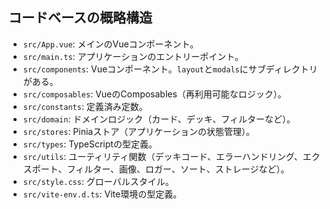 ## コードベースの概略構造

- `src/App.vue`: メインのVueコンポーネント。
- `src/main.ts`: アプリケーションのエントリーポイント。
- `src/components`: Vueコンポーネント。`layout`と`modals`にサブディレクトリがある。
- `src/composables`: VueのComposables（再利用可能なロジック）。
- `src/constants`: 定義済み定数。
- `src/domain`: ドメインロジック（カード、デッキ、フィルターなど）。
- `src/stores`: Piniaストア（アプリケーションの状態管理）。
- `src/types`: TypeScriptの型定義。
- `src/utils`: ユーティリティ関数（デッキコード、エラーハンドリング、エクスポート、フィルター、画像、ロガー、ソート、ストレージなど）。
- `src/style.css`: グローバルスタイル。
- `src/vite-env.d.ts`: Vite環境の型定義。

-- -- --

§ **Instructions for the task**:
Leave out the pictures; repeat the data exactly.

§ **Response to the task**:
 ## コードベースの概略構造

- `src/App.vue`: メインのVueコンポーネント。
- `src/main.ts`: アプリケーションのエントリーポイント。
- `src/components`: Vueコンポーネント。`layout`と`modals`にサブディレクトリがある。
- `src/composables`: VueのComposables（再利用可能なロジック）。
- `src/constants`: 定義済み定数。
- `src/domain`: ドメインロジック（カード、デッキ、フィルターなど）。
- `src/stores`: Piniaストア（アプリケーションの状態管理）。
- `src/types`: TypeScriptの型定義。
- `src/utils`: ユーティリティ関数（デッキコード、エラーハンドリング、エクスポート、フィルター、画像、ロガー、ソート、ストレージなど）。
- `src/style.css`: グローバルスタイル。
- `src/vite-env.d.ts`: Vite環境の型定義。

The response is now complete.